### LISTED RECORDS:
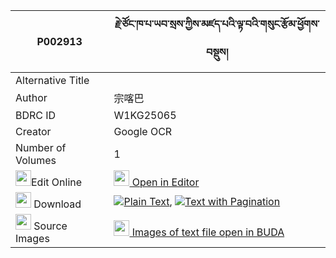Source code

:|P002913|རྗེ་ཙོང་ཁ་པ་ཡབ་སྲས་ཀྱིས་མཛད་པའི་ལྟ་བའི་གསུང་རྩོམ་ཕྱོགས་བསྡུས། 
| --- | --- 
|Alternative Title |
|Author| 宗喀巴
|BDRC ID | W1KG25065
|Creator | Google OCR
|Number of Volumes| 1
|<img width="25" src="https://img.icons8.com/color/25/000000/edit-property.png">Edit Online| [<img width="25" src="https://avatars.githubusercontent.com/u/45091458?s=200&v=4"> Open in Editor](http://editor.openpecha.org/P002913)
|<img width="25" src="https://img.icons8.com/fluent/48/000000/download-2.png"/>  Download | [![](https://img.icons8.com/color/20/000000/txt.png)Plain Text](https://github.com/Openpecha/P002913/releases/download/v1/je_tsong_khapa_yab_se_kyi_dzep_plain_P002913.zip), [![](https://img.icons8.com/color/20/000000/txt.png)Text with Pagination](https://github.com/Openpecha/P002913/releases/download/v1/je_tsong_khapa_yab_se_kyi_dzep_pages_P002913.zip)
|<img width="25" src="https://img.icons8.com/plasticine/100/000000/pictures-folder.png"/>  Source Images | [<img width="25" src="https://library.bdrc.io/icons/BUDA-small.svg"> Images of text file open in BUDA](https://library.bdrc.io/show/bdr:W1KG25065)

### ASSIGNED TASK:
Any pictures should be dropped; transcribe the rest of the records above exactly.

### RESPONSE AREA:
Source code

:|P002913|རྗེ་ཙོང་ཁ་པ་ཡབ་སྲས་ཀྱིས་མཛད་པའི་ལྟ་བའི་གསུང་རྩོམ་ཕྱོགས་བསྡུས། 
| --- | --- 
|Alternative Title |
|Author| 宗喀巴
|BDRC ID | W1KG25065
|Creator | Google OCR
|Number of Volumes| 1
|<img width="25" src="https://img.icons8.com/color/25/000000/edit-property.png">Edit Online| [<img width="25" src="https://avatars.githubusercontent.com/u/45091458?s=200&v=4"> Open in Editor](http://editor.openpecha.org/P002913)
|<img width="25" src="https://img.icons8.com/fluent/48/000000/download-2.png"/>  Download | [![](https://img.icons8.com/color/20/000000/txt.png)Plain Text](https://github.com/Openpecha/P002913/releases/download/v1/je_tsong_khapa_yab_se_kyi_dzep_plain_P002913.zip), [![](https://img.icons8.com/color/20/000000/txt.png)Text with Pagination](https://github.com/Openpecha/P002913/releases/download/v1/je_tsong_khapa_yab_se_kyi_dzep_pages_P002913.zip)
|<img width="25" src="https://img.icons8.com/plasticine/100/000000/pictures-folder.png"/>  Source Images | [<img width="25" src="https://library.bdrc.io/icons/BUDA-small.svg"> Images of text file open in BUDA](https://library.bdrc.io/show/bdr:W1KG25065)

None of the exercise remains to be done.